We were talking to a few fairly new people today and it reminded me of a key word in my sobriety. That word changed my life. It was “hope”.

I can never forget how it was in the beginning for me. There I was suffering from blackness within. Total despair. Suicide was my next move. I couldn’t stop drinking no matter what I tried. And then something happened. The bartender stopped me by asking me if he could help. Then the man, who came over to help told me about a place where men and women met and stayed sober together and that he would take me there. All of a sudden a light went off within me and I was filled with hope for the first time in all those years of slavery to alcohol.

But hope came up again at the first meeting he took me to. I remember walking into the room and the feeling of coming home for the first time in my life. Hard to describe. And then listening to all those people in the room telling their stories and once again I was filled with hope.

But what about hope? Hope is a feeling. I know it helped kick off this journey into a sober life. I never want to forget that. But is hope enough? It’s nice and it’s helpful. But hope in itself is transient. It comes, but it goes. What was it I needed after the hope? And the truth was that I was going to have to take the next step. And that’s true each and every day I find the hope I need to continue on this path in sobriety.

That next step came in the Second Step in this program. When I surrendered to a new way of life. And that life is the spiritual life. And what was it I learned from my sponsor and those old timers? First comes hope and then it has to be followed by action. Not an easy lesson to learn. And what I learned was that the actions I had to take must lead to faith.

That was something I learned early on. First come perseverance, then comes hope, then comes faith, and that is followed by love. In that order. Stop doing one, when I arrive at the last one and I lose all of them. I learned over time that I had to persist. To hang in and not quit. Not to take that next drink no matter what. Then to acquire hope and then come to continue to have faith in my Higher Power, followed by the practice of sharing and working with others.
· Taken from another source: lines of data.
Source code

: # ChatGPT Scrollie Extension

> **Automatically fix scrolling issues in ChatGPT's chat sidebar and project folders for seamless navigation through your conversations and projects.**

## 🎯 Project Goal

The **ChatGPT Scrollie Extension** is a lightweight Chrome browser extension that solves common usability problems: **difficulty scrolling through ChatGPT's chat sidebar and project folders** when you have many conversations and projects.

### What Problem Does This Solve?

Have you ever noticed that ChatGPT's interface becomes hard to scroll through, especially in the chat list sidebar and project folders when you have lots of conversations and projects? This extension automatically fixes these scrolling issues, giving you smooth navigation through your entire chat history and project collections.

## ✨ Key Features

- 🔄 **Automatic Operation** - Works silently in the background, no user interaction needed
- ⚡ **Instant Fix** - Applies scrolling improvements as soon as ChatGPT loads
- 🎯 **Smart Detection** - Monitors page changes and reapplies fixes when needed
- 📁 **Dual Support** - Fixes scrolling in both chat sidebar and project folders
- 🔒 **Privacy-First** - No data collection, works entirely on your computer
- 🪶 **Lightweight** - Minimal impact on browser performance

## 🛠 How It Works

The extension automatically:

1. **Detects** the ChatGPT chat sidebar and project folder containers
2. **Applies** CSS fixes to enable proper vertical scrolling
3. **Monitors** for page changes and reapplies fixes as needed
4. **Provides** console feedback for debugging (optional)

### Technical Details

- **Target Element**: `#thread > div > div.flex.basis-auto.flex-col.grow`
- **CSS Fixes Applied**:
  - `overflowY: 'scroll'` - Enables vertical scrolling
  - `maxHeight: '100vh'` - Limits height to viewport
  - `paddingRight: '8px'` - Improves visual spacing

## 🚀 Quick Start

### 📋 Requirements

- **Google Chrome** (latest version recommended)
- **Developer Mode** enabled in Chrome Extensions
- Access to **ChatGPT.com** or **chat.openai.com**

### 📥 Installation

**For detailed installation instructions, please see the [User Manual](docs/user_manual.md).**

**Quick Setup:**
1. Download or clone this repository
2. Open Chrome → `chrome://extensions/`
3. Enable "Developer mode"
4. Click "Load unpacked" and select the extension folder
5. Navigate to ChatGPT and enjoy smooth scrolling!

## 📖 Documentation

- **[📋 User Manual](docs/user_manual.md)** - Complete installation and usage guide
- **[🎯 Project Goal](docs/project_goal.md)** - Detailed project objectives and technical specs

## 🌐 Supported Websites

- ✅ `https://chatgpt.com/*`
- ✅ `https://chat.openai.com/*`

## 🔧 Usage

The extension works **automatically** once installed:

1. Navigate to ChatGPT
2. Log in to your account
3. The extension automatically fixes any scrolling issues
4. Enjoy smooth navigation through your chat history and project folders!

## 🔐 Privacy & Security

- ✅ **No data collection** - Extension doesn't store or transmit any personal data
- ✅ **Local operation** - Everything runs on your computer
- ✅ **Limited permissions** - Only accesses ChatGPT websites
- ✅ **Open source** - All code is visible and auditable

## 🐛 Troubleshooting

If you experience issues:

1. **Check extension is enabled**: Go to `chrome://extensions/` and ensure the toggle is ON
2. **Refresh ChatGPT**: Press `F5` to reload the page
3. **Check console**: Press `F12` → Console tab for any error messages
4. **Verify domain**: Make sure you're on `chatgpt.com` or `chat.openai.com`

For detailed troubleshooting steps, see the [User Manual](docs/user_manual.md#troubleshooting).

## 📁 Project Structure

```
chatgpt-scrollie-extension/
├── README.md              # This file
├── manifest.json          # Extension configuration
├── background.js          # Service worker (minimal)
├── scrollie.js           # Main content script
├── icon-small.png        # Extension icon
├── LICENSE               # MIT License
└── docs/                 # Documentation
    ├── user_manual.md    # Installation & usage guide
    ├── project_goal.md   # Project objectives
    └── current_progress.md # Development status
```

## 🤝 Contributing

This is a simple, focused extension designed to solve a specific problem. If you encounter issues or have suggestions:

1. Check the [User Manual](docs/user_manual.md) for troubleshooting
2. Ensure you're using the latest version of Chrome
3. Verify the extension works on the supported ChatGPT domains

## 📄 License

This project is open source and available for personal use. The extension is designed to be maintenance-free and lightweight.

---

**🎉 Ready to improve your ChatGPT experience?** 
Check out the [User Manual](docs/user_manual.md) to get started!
All of this I discovered with help through the practice of these Twelve Steps. Not just in the beginning. I learned I had to be ready to practice these Steps every day. I know that what has helped me through the years is waking up each day and renewing that hope in my life, followed by contacting my Higher Power and asking for the help I need because I have learned to have faith. Then following that with going to meetings, because I know now that I can’t stay sober by myself. How do I know that? Because I have watched what has happened to others, who stopped attending meetings.

Anyway, after the meeting a fellow member and I sat and talked about all of this. A great reminder. It made me sit down, when I came home and meditate on hope and the faith, which must follow. The hope and faith in this program. What it has done for me and all my fellow alcoholics. Amazing. I am so grateful for being able to live this sober way of life.